## WORK ORDER
Whenever a line in the data below includes the string "añadir", copy it out.

(Source texts of formatted documents)
= = =

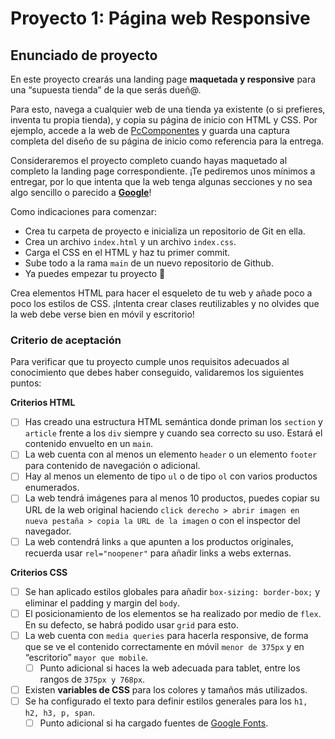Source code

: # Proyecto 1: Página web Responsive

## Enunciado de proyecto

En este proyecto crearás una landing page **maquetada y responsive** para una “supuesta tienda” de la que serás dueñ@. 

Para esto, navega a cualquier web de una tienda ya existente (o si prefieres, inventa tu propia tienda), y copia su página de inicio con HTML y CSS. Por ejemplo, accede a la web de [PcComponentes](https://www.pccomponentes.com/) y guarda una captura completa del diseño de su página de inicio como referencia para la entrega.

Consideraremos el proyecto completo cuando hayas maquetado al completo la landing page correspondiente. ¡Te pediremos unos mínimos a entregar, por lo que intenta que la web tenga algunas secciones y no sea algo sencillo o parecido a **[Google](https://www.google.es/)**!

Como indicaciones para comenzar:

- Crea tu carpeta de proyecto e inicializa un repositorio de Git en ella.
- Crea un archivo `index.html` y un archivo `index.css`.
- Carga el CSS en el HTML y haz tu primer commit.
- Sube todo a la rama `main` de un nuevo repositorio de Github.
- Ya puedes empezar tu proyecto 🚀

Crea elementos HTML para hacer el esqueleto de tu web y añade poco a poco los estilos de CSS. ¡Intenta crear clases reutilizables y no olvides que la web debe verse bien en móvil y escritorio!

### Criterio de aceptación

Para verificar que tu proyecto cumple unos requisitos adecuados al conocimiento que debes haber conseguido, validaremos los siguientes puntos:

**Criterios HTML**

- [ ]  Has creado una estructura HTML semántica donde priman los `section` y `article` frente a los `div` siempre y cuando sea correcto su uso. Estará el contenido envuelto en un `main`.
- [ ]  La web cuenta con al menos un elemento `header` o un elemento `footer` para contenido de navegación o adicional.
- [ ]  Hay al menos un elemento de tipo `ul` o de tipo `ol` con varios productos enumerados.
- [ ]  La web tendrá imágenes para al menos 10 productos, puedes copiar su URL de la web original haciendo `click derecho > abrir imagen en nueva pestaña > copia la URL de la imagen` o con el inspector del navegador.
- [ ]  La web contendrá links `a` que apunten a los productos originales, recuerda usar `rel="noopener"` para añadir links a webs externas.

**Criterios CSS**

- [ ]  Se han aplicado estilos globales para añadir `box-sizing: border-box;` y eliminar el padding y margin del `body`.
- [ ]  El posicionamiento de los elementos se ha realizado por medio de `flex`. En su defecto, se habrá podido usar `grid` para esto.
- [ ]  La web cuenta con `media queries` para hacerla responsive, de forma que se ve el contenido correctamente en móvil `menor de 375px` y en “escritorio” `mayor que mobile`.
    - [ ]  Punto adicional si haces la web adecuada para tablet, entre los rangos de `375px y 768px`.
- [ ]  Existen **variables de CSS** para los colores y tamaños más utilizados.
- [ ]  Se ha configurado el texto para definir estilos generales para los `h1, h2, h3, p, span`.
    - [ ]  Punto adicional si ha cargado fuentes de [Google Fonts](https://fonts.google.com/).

= = =

## WRITTEN REPLY
- [ ]  La web contendrá links `a` que apunten a los productos originales, recuerda usar `rel="noopener"` para añadir links a webs externas.
- [ ]  Se han aplicado estilos globales para añadir `box-sizing: border-box;` y eliminar el padding y margin del `body`.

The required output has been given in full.